(Records from a collection)
=== Section Start ===

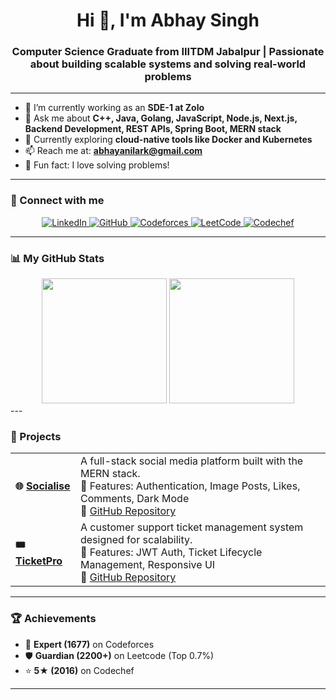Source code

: <h1 align="center">Hi 👋, I'm Abhay Singh</h1>
<h3 align="center">Computer Science Graduate from IIITDM Jabalpur | Passionate about building scalable systems and solving real-world problems</h3>

---

- 🔭 I’m currently working as an **SDE-1 at Zolo**
- 💬 Ask me about **C++, Java, Golang, JavaScript, Node.js, Next.js, Backend Development, REST APIs, Spring Boot, MERN stack**
- 🌱 Currently exploring **cloud-native tools like Docker and Kubernetes**
- 📫 Reach me at: **abhayanilark@gmail.com**
- 🧠 Fun fact: I love solving problems!

---

### 🔗 Connect with me

<p align="center">
  <a href="https://www.linkedin.com/in/abhay-singh-b825a1221/" target="_blank">
    <img src="https://img.shields.io/badge/LinkedIn-%230077B5.svg?style=for-the-badge&logo=linkedin&logoColor=white" alt="LinkedIn"/>
  </a>
  <a href="https://github.com/AnilarK" target="_blank">
    <img src="https://img.shields.io/badge/GitHub-%2312100E.svg?style=for-the-badge&logo=github&logoColor=white" alt="GitHub"/>
  </a>
  <a href="https://codeforces.com/profile/AbhayAnilark" target="_blank">
    <img src="https://img.shields.io/badge/Codeforces-%23EE8208.svg?style=for-the-badge&logo=codeforces&logoColor=white" alt="Codeforces"/>
  </a>
  <a href="https://leetcode.com/AbhayAnilark/" target="_blank">
    <img src="https://img.shields.io/badge/LeetCode-%23FFA116.svg?style=for-the-badge&logo=leetcode&logoColor=black" alt="LeetCode"/>
  </a>
  <a href="https://www.codechef.com/users/anilark" target="_blank">
    <img src="https://img.shields.io/badge/Codechef-%235A4F46.svg?style=for-the-badge&logo=codechef&logoColor=white" alt="Codechef"/>
  </a>
</p>

---
### 📊 My GitHub Stats

<div align="center">
  <img src="https://github-readme-stats.vercel.app/api?username=AnilarK&show_icons=true&theme=react&rank_icon=percentile" height="200"/>
  <img src="https://github-readme-stats.vercel.app/api/top-langs/?username=AnilarK&layout=compact&theme=react" height="200"/>
</div>
---

### 💼 Projects

<table>
  <tr>
    <td><b>🌐 <a href="https://socialize-iota.vercel.app" target="_blank">Socialise</a></b></td>
    <td>
      A full-stack social media platform built with the MERN stack.<br/>
      🔹 Features: Authentication, Image Posts, Likes, Comments, Dark Mode<br/>
      🔗 <a href="https://github.com/AnilarK/Socialise" target="_blank">GitHub Repository</a>
    </td>
  </tr>
  <tr>
    <td><b>🎟️ <a href="https://ticket-pro.onrender.com" target="_blank">TicketPro</a></b></td>
    <td>
      A customer support ticket management system designed for scalability.<br/>
      🔹 Features: JWT Auth, Ticket Lifecycle Management, Responsive UI<br/>
      🔗 <a href="https://github.com/AnilarK/ticket_pro" target="_blank">GitHub Repository</a>
    </td>
  </tr>
</table>

---

### 🏆 Achievements

- 🏅 **Expert (1677)** on Codeforces  
- 🛡️ **Guardian (2200+)** on Leetcode (Top 0.7%)  
- ⭐ **5★ (2016)** on Codechef  

---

=== Section End ===

• **Assignment**:
Whenever a line of the records holds the string "username", pick it out and copy it.

• **Output of the task**:
  <img src="https://github-readme-stats.vercel.app/api?username=AnilarK&show_icons=true&theme=react&rank_icon=percentile" height="200"/>
  <img src="https://github-readme-stats.vercel.app/api/top-langs/?username=AnilarK&layout=compact&theme=react" height="200"/>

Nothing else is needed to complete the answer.